Note Larry's comment again:

I can easily see teams selling lower picks this year, but there are some competing issues. On one hand, with the looming increases in luxury tax penalties, teams might not want to commit guaranteed money to questionable players. This will encourage teams to sell picks, but maybe discourage teams from buying them.

With a roster full of middle-talented, middle-aged players, the Suns WANT youth on long contracts. That makes them a buyer.

The other factor is that the cash-in-trade limit is now $3 million per year, rather than $3 million per trade. Combine all these factors, and I think we will continue to see draft picks being sold, but the prices will be lower.
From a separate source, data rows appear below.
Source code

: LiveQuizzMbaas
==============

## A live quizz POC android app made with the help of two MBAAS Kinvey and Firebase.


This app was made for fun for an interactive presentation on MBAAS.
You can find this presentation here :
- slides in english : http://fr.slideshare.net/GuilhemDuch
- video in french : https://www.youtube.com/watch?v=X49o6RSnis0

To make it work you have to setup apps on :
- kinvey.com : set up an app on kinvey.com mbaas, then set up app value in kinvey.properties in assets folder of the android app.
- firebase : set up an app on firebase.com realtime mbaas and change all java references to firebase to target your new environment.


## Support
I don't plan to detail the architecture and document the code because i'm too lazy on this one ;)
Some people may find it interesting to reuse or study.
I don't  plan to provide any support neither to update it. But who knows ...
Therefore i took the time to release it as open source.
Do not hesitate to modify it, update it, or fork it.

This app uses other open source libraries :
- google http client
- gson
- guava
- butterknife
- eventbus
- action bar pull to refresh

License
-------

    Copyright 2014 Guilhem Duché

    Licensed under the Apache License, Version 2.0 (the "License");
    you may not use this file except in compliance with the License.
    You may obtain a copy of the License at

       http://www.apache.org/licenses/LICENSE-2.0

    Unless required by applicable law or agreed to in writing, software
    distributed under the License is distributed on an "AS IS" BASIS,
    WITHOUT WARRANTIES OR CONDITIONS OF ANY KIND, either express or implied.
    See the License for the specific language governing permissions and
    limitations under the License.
Sounds to me like the Suns can easily outbid their competition, if it comes down to cash.

In the past, when teams could include $3 million per transaction, the Suns sold their mid-20s picks for $3 million each, back when Sarver wanted to spend that money on salary and lux tax.

This time, the tables can be turned.

And this draft is deep. There are few all-stars, but the depth of real NBA players is there. Talent in the early 20s is comparable to last year's teens and even this year's teens. Talent in the late teens is comparable to the 8th pick onward. There is talent to be had.

And the Suns NEED to take advantage. If the Suns don't come out of this draft with 2 new talents with upside for the price of a few greenbacks, then they will regret it.